◆ Task details ◆
Below are entries. Pull out all lines containing "instance".

◆ Material provided ◆

=== Section Start ===

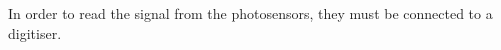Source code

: In order to read the signal from the photosensors, they must be connected to a digitiser. 














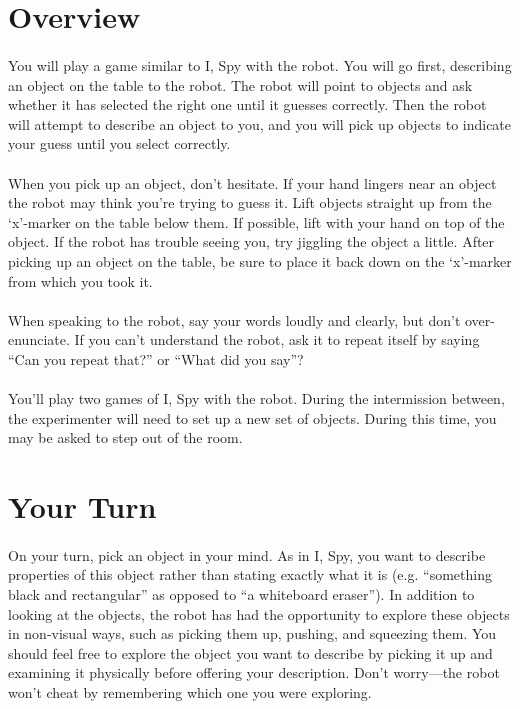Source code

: \documentclass{article}
\begin{document}
\section{Overview}

\paragraph{} You will play a game similar to I, Spy with the robot. You will go first, describing an object on the table to the robot. The robot will point to objects and ask whether it has selected the right one until it guesses correctly. Then the robot will attempt to describe an object to you, and you will pick up objects to indicate your guess until you select correctly.

\paragraph{} When you pick up an object, don't hesitate. If your hand lingers near an object the robot may think you're trying to guess it. Lift objects straight up from the `x'-marker on the table below them. If possible, lift with your hand on top of the object. If the robot has trouble seeing you, try jiggling the object a little. After picking up an object on the table, be sure to place it back down on the `x'-marker from which you took it.

\paragraph{} When speaking to the robot, say your words loudly and clearly, but don't over-enunciate. If you can't understand the robot, ask it to repeat itself by saying ``Can you repeat that?'' or ``What did you say''?

\paragraph{} You'll play two games of I, Spy with the robot. During the intermission between, the experimenter will need to set up a new set of objects. During this time, you may be asked to step out of the room.

\section{Your Turn}

\paragraph{} On your turn, pick an object in your mind. As in I, Spy, you want to describe properties of this object rather than stating exactly what it is (e.g. ``something black and rectangular'' as opposed to ``a whiteboard eraser''). In addition to looking at the objects, the robot has had the opportunity to explore these objects in non-visual ways, such as picking them up, pushing, and squeezing them. You should feel free to explore the object you want to describe by picking it up and examining it physically before offering your description. Don't worry---the robot won't cheat by remembering which one you were exploring.
\end{document}
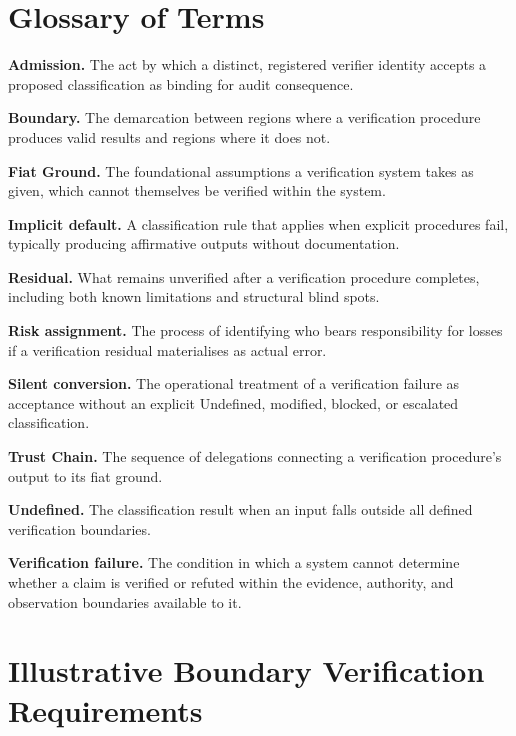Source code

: \documentclass[11pt,a4paper]{article}
\theoremstyle{definition}
\theoremstyle{remark}
\begin{document}
\appendix

\section{Glossary of Terms}
\label{app:glossary}

\noindent\textbf{Admission.} The act by which a distinct, registered verifier identity accepts a proposed classification as binding for audit consequence.

\medskip
\noindent\textbf{Boundary.} The demarcation between regions where a verification procedure produces valid results and regions where it does not.

\medskip
\noindent\textbf{Fiat Ground.} The foundational assumptions a verification system takes as given, which cannot themselves be verified within the system.

\medskip
\noindent\textbf{Implicit default.} A classification rule that applies when explicit procedures fail, typically producing affirmative outputs without documentation.

\medskip
\noindent\textbf{Residual.} What remains unverified after a verification procedure completes, including both known limitations and structural blind spots.

\medskip
\noindent\textbf{Risk assignment.} The process of identifying who bears responsibility for losses if a verification residual materialises as actual error.

\medskip
\noindent\textbf{Silent conversion.} The operational treatment of a verification failure as acceptance without an explicit \textsf{Undefined}, modified, blocked, or escalated classification.

\medskip
\noindent\textbf{Trust Chain.} The sequence of delegations connecting a verification procedure's output to its fiat ground.

\medskip
\noindent\textbf{Undefined.} The classification result when an input falls outside all defined verification boundaries.

\medskip
\noindent\textbf{Verification failure.} The condition in which a system cannot determine whether a claim is verified or refuted within the evidence, authority, and observation boundaries available to it.

\section{Illustrative Boundary Verification Requirements}
\label{app:requirements}
\end{document}
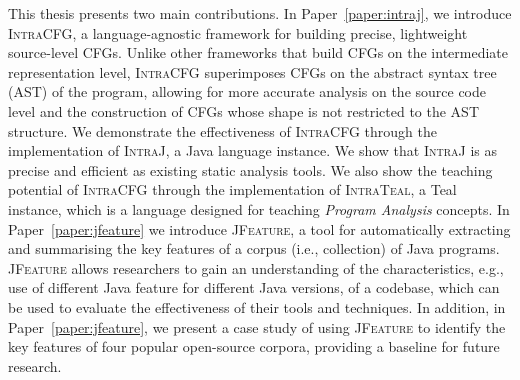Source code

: This thesis presents two main contributions.
In Paper~\ref{paper:intraj},  we introduce \textsc{IntraCFG}, a language-agnostic framework for building
precise, lightweight source-level CFGs. Unlike other frameworks that
build CFGs on the intermediate representation level, \textsc{IntraCFG} superimposes
CFGs on the abstract syntax tree (AST) of the program, allowing for more accurate
analysis on the source code level and the construction of CFGs whose shape is not
restricted to the AST structure. We demonstrate the effectiveness
of \textsc{IntraCFG} through the implementation of \textsc{IntraJ}, a Java language
instance. We show that \textsc{IntraJ} is as precise and efficient as existing
static analysis tools. We also show the teaching potential of \textsc{IntraCFG}
through the implementation of \textsc{IntraTeal}, a Teal instance, which
is a language designed for teaching \emph{Program Analysis} concepts.
In Paper~\ref{paper:jfeature} we introduce \textsc{JFeature}, a tool for automatically extracting and summarising
the key features of a corpus (i.e., collection) of Java programs. \textsc{JFeature}
allows researchers to gain an understanding of the characteristics, e.g.,
use of different Java feature for different Java versions, of a codebase,
which can be used to evaluate the effectiveness of their tools and techniques.
In addition, in Paper~\ref{paper:jfeature}, we present a case study of using \textsc{JFeature} to
identify the key features of four popular open-source corpora, providing a
baseline for future research.
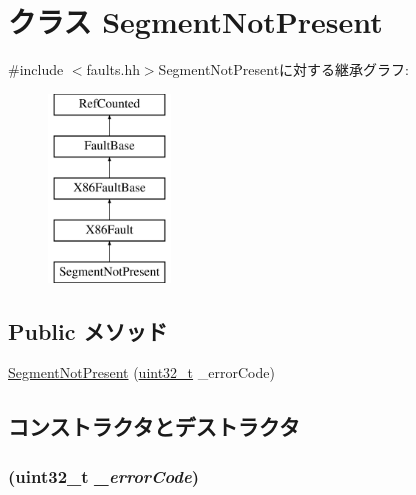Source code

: \hypertarget{classX86ISA_1_1SegmentNotPresent}{
\section{クラス SegmentNotPresent}
\label{classX86ISA_1_1SegmentNotPresent}
}


{\ttfamily \#include $<$faults.hh$>$}SegmentNotPresentに対する継承グラフ:\begin{figure}[H]
\begin{center}
\leavevmode
\includegraphics[height=5cm]{classX86ISA_1_1SegmentNotPresent}
\end{center}
\end{figure}
\subsection*{Public メソッド}
\begin{DoxyCompactItemize}
\item 
\hyperlink{classX86ISA_1_1SegmentNotPresent_aadfa7e740b751b48b6d1dc8b25b410bb}{SegmentNotPresent} (\hyperlink{Type_8hh_a435d1572bf3f880d55459d9805097f62}{uint32\_\-t} \_\-errorCode)
\end{DoxyCompactItemize}


\subsection{コンストラクタとデストラクタ}
\hypertarget{classX86ISA_1_1SegmentNotPresent_aadfa7e740b751b48b6d1dc8b25b410bb}{
\subsubsection[{SegmentNotPresent}]{ ({\bf uint32\_\-t} {\em \_\-errorCode})}}
\label{classX86ISA_1_1SegmentNotPresent_aadfa7e740b751b48b6d1dc8b25b410bb}



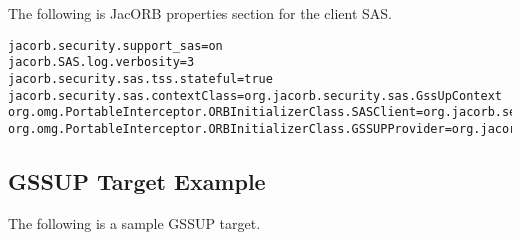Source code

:The following is JacORB properties section for the client SAS.

\begin{scriptsize}
\begin{verbatim}
jacorb.security.support_sas=on
jacorb.SAS.log.verbosity=3
jacorb.security.sas.tss.stateful=true
jacorb.security.sas.contextClass=org.jacorb.security.sas.GssUpContext
org.omg.PortableInterceptor.ORBInitializerClass.SASClient=org.jacorb.security.sas.SASClientInitializer
org.omg.PortableInterceptor.ORBInitializerClass.GSSUPProvider=org.jacorb.security.sas.GSSUPProviderInitializer
\end{verbatim}
\end{scriptsize}

\subsection{GSSUP Target Example}

The following is a sample GSSUP target.

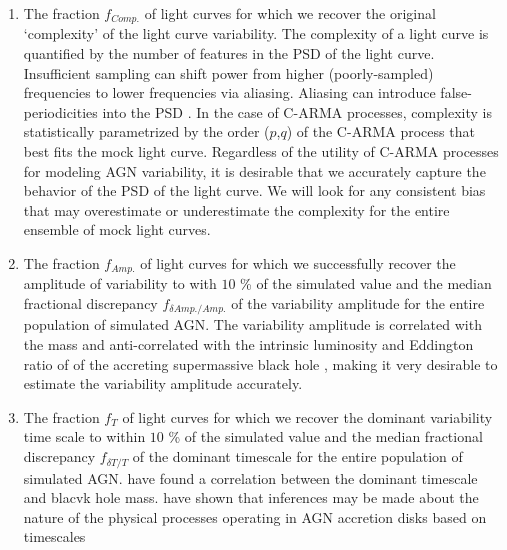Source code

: \documentclass[times,preprint]{aastex}
\begin{document}
\begin{enumerate}

\item The fraction $f_{Comp.}$ of light curves for which we recover the original `complexity' of the light curve variability.
The complexity of a light curve is quantified by the number of features in the PSD of the light curve. Insufficient sampling can shift power from higher (poorly-sampled) frequencies to lower frequencies via aliasing. Aliasing can introduce false-periodicities into the PSD \citep{FalsePeriodicities}. In the case of C-ARMA processes, complexity is statistically parametrized by the order ($p$,$q$) of the C-ARMA process that best fits the mock light curve. Regardless of the utility of C-ARMA processes for modeling AGN variability, it is desirable that we accurately capture the behavior of the PSD of the light curve. We will look for any consistent bias that may overestimate or underestimate the complexity for the entire ensemble of mock light curves.

\item The fraction $f_{Amp.}$ of light curves for which we successfully recover the amplitude of variability to with $10$ \% of the simulated value and the median fractional discrepancy $f_{\delta Amp./Amp.}$ of the variability amplitude for the entire population of simulated AGN. The variability amplitude is correlated with the mass and anti-correlated with the intrinsic luminosity and Eddington ratio of of the accreting supermassive black hole \citep{MacLeod10}, making it very desirable to estimate the variability amplitude accurately.

\item The fraction $f_{T}$ of light curves for which we recover the dominant variability time scale to within $10$ \% of the simulated value and the median fractional discrepancy $f_{\delta T/T}$ of the dominant timescale for the entire population of simulated AGN. \citet{MacLeod10} have found a correlation between the dominant timescale and blacvk hole mass. \citet{Kelly09} have shown that inferences may be made about the nature of the physical processes operating in AGN accretion disks based on timescales 

\end{enumerate}

\medskip



\end{document}
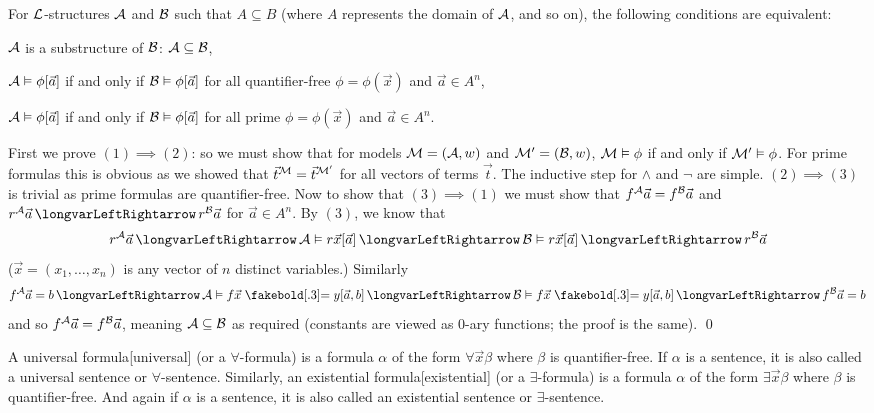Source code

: \bthrm[title=The Substructure Theorem, name=substructuretheorem]

    For $\cal L$-structures ${\cal A}$ and ${\cal B}$ such that $A\subseteq B$ (where $A$ represents the domain of ${\cal A}$, and so on), the following conditions are equivalent:
    \benum
        \item ${\cal A}$ is a substructure of ${\cal B}$: ${\cal A}\subseteq{\cal B}$,
        \item ${\cal A}\vDash\phi[\vec a]$ if and only if ${\cal B}\vDash\phi[\vec a]$ for all quantifier-free $\phi=\phi(\vec x)$ and $\vec a\in A^n$,
        \item ${\cal A}\vDash\phi[\vec a]$ if and only if ${\cal B}\vDash\phi[\vec a]$ for all prime $\phi=\phi(\vec x)$ and $\vec a\in A^n$.
    \eenum

\ethrm

First we prove $(1)\implies(2)$: so we must show that for models ${\cal M}=({\cal A},w)$ and ${\cal M}'=({\cal B},w)$, ${\cal M}\vDash\phi$ if and only if ${\cal M}'\vDash\phi$.
For prime formulas this is obvious as we showed that $\vec t^{\cal M}=\vec t^{\cal M'}$ for all vectors of terms $\vec t$.
The inductive step for $\land$ and $\neg$ are simple.
$(2)\implies(3)$ is trivial as prime formulas are quantifier-free.
Now to show that $(3)\implies(1)$ we must show that $f^{\cal A}\vec a=f^{\cal B}\vec a$ and $r^{\cal A}\vec a\iff r^{\cal B}\vec a$ for $\vec a\in A^n$.
By $(3)$, we know that
$$ r^{\cal A}\vec a \iff {\cal A}\vDash r\vec x[\vec a] \iff {\cal B}\vDash r\vec x[\vec a] \iff r^{\cal B}\vec a $$
($\vec x=(x_1,\dots,x_n)$ is any vector of $n$ distinct variables.)
Similarly
$$ f^{\cal A}\vec a = b \iff {\cal A}\vDash f\vec x\eq y[\vec a,b] \iff {\cal B}\vDash f\vec x\eq y[\vec a,b] \iff f^{\cal B}\vec a=b $$
and so $f^{\cal A}\vec a=f^{\cal B}\vec a$, meaning ${\cal A}\subseteq{\cal B}$ as required (constants are viewed as $0$-ary functions; the proof is the same).
\qed

\bdefn

    A {\emphcolor universal formula}[universal] (or a {\emphcolor $\forall$-formula}) is a formula $\alpha$ of the form $\forall\vec x\beta$ where $\beta$ is quantifier-free.
    If $\alpha$ is a sentence, it is also called a {\emphcolor universal sentence} or {\emphcolor $\forall$-sentence}.
    Similarly, an {\emphcolor existential formula}[existential] (or a {\emphcolor $\exists$-formula}) is a formula $\alpha$ of the form $\exists\vec x\beta$ where $\beta$ is
    quantifier-free.
    And again if $\alpha$ is a sentence, it is also called an {\emphcolor existential sentence} or {\emphcolor $\exists$-sentence}.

=== Section End ===

◆ Answer below ◆
instance. We show that \textsc{IntraJ} is as precise and efficient as existing
through the implementation of \textsc{IntraTeal}, a Teal instance, which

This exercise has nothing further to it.